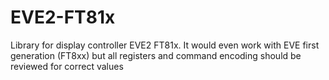 # EVE2-FT81x
Library for display controller EVE2 FT81x. It would even work with EVE first generation (FT8xx) but all registers and command encoding should be reviewed for correct values
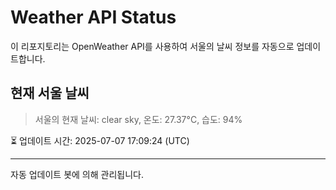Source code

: 
# Weather API Status

이 리포지토리는 OpenWeather API를 사용하여 서울의 날씨 정보를 자동으로 업데이트합니다.

## 현재 서울 날씨
> 서울의 현재 날씨: clear sky, 온도: 27.37°C, 습도: 94%

⏳ 업데이트 시간: 2025-07-07 17:09:24 (UTC)

---
자동 업데이트 봇에 의해 관리됩니다.
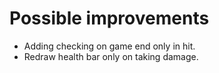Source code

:# Possible improvements

- Adding checking on game end only in hit.
- Redraw health bar only on taking damage.
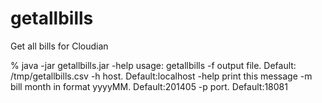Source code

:getallbills
===========

Get all bills for Cloudian


% java -jar getallbills.jar -help
usage: getallbills
 -f <arg>   output file. Default: /tmp/getallbills.csv
 -h <arg>   host. Default:localhost
 -help      print this message
 -m <arg>   bill month in format yyyyMM.  Default:201405
 -p <arg>   port. Default:18081
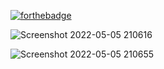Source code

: [![forthebadge](https://forthebadge.com/images/badges/made-with-javascript.svg)](https://forthebadge.com)


![Screenshot 2022-05-05 210616](https://user-images.githubusercontent.com/48469274/166960658-c00ec3ec-93bb-4da4-95da-03560428ce12.png)

![Screenshot 2022-05-05 210655](https://user-images.githubusercontent.com/48469274/166960720-19628a65-ab20-4815-b4ef-4ccc6219f509.png)

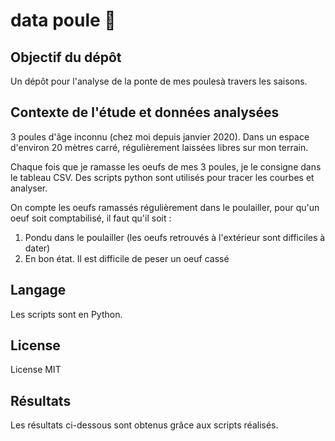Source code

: # data poule :chicken:

## Objectif du dépôt

Un dépôt pour l'analyse de la ponte de mes poulesà travers les saisons.

## Contexte de l'étude et données analysées
3 poules d'âge inconnu (chez moi depuis janvier 2020). Dans un espace d'environ 20 mètres carré, régulièrement laissées libres sur mon terrain.

Chaque fois que je ramasse les oeufs de mes 3 poules, je le consigne dans le tableau CSV. Des scripts python sont utilisés pour tracer les courbes et analyser.
 
On compte les oeufs ramassés régulièrement dans le poulailler, pour qu'un oeuf soit comptabilisé, il faut qu'il soit :
1. Pondu dans le poulailler (les oeufs retrouvés à l'extérieur sont difficiles à dater)
2. En bon état. Il est difficile de peser un oeuf cassé
 
## Langage
Les scripts sont en Python.

## License
License MIT

## Résultats
Les résultats ci-dessous sont obtenus grâce aux scripts réalisés.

....................

◆ DIRECTIONS FOR THIS TASK ◆
Retype only the lines above between the line with "## Objectif du dépôt" and the line with "3 poules d'âge", counting those two lines as well, and keep every character as it is.

◆ ANSWER BELOW ◆
## Objectif du dépôt

Un dépôt pour l'analyse de la ponte de mes poulesà travers les saisons.

## Contexte de l'étude et données analysées
3 poules d'âge inconnu (chez moi depuis janvier 2020). Dans un espace d'environ 20 mètres carré, régulièrement laissées libres sur mon terrain.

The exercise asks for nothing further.